┌────────

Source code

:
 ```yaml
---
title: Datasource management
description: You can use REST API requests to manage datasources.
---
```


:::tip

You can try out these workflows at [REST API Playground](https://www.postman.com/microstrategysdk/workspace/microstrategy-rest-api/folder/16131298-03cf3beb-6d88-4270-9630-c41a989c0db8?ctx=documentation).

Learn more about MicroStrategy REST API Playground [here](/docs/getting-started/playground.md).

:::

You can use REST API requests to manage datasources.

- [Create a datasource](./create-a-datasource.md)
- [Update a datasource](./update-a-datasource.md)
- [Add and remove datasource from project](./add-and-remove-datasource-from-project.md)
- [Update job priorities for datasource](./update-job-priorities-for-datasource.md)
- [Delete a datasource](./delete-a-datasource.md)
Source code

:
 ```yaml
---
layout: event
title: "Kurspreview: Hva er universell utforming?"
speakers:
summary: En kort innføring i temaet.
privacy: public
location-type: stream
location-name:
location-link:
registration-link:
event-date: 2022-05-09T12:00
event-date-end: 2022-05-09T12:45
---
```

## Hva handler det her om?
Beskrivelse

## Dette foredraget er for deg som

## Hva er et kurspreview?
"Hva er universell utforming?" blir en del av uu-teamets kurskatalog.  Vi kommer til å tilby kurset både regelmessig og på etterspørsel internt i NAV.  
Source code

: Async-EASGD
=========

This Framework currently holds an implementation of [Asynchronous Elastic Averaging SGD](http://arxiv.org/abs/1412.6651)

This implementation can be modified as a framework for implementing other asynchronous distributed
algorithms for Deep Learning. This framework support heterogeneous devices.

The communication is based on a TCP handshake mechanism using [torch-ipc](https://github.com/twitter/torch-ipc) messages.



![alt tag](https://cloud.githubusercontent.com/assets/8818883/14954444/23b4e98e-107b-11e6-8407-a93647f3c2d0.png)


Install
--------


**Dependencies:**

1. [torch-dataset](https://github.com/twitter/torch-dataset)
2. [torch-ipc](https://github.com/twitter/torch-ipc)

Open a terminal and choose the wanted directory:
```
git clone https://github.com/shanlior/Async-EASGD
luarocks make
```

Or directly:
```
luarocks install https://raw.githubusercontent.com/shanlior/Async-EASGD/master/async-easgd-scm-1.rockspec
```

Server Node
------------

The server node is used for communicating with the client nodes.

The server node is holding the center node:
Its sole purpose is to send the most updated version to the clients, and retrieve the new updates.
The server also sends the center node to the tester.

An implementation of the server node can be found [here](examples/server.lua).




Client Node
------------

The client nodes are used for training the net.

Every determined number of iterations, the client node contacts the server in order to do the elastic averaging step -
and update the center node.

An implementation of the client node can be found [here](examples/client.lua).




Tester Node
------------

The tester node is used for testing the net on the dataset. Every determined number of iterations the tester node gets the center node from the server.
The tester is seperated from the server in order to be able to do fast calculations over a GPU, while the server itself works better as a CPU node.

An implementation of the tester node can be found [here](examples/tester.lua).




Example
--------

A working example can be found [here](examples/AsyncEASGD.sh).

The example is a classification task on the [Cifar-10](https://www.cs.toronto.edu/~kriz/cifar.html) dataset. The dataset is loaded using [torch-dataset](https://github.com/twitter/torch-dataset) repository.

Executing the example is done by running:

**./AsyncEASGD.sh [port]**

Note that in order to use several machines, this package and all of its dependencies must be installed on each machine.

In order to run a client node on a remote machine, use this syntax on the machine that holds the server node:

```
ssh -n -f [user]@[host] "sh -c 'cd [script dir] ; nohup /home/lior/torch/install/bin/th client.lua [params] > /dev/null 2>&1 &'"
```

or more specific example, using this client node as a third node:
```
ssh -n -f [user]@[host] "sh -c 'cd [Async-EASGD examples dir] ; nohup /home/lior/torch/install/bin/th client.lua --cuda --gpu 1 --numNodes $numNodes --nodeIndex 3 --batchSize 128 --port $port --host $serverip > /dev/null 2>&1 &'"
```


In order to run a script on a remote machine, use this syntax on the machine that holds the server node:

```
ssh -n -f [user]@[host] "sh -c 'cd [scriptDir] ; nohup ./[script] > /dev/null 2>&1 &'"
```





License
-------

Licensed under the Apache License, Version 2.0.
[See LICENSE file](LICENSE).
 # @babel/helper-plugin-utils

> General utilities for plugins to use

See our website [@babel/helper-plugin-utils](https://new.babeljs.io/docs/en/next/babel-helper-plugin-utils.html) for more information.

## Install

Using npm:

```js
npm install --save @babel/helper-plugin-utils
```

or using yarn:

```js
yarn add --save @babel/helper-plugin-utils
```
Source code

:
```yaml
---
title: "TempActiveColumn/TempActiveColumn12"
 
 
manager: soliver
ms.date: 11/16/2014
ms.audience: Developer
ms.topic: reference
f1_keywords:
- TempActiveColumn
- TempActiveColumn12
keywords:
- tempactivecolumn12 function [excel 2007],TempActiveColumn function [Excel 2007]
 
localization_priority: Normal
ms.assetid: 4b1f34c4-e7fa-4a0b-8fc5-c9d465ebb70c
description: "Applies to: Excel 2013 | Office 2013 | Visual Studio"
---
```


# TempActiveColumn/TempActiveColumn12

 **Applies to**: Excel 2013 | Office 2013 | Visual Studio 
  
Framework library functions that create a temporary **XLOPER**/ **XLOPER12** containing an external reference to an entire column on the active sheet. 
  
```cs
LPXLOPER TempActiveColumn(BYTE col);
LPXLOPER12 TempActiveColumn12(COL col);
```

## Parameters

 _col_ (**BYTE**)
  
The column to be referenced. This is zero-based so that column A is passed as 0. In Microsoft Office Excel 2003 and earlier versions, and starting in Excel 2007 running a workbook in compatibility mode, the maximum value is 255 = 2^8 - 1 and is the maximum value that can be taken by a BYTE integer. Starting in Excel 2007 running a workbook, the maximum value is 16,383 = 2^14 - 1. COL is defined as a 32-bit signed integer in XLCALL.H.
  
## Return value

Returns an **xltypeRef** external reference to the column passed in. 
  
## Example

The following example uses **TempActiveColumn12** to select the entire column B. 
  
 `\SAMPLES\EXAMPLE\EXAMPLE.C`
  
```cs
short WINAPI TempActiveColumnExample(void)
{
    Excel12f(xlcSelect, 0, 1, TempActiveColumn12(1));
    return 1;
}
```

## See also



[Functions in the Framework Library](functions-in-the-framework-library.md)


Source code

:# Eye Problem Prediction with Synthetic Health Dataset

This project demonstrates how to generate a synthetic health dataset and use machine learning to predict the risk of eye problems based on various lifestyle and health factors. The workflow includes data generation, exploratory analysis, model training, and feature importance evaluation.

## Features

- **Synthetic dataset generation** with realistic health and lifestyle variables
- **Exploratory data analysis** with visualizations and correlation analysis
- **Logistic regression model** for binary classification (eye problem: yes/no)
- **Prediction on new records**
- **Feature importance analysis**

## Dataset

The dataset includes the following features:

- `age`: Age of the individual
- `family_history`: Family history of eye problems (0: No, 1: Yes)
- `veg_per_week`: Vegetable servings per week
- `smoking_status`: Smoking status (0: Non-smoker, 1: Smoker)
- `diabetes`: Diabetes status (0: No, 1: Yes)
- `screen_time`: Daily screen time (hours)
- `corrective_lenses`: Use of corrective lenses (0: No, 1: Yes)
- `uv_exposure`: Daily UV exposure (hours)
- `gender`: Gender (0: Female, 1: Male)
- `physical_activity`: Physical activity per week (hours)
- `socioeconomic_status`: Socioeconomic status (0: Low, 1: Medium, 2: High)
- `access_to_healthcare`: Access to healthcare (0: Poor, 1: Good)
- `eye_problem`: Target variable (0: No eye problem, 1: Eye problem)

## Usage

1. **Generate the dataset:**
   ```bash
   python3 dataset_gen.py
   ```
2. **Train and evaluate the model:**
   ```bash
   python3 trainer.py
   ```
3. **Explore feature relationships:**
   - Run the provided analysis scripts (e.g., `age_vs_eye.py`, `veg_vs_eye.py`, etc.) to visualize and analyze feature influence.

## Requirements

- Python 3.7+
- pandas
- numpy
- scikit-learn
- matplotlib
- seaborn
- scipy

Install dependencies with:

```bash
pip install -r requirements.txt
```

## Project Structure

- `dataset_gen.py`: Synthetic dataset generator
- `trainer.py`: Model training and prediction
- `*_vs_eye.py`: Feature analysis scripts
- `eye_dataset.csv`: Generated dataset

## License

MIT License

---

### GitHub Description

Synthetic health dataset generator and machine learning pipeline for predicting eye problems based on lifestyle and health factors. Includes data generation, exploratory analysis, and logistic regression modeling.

└────────

== Task objective ==
Wherever the string "examples" appears in the data above, copy the line it sits in.

== Your response ==
An implementation of the server node can be found [here](examples/server.lua).
An implementation of the client node can be found [here](examples/client.lua).
An implementation of the tester node can be found [here](examples/tester.lua).
A working example can be found [here](examples/AsyncEASGD.sh).
ssh -n -f [user]@[host] "sh -c 'cd [Async-EASGD examples dir] ; nohup /home/lior/torch/install/bin/th client.lua --cuda --gpu 1 --numNodes $numNodes --nodeIndex 3 --batchSize 128 --port $port --host $serverip > /dev/null 2>&1 &'"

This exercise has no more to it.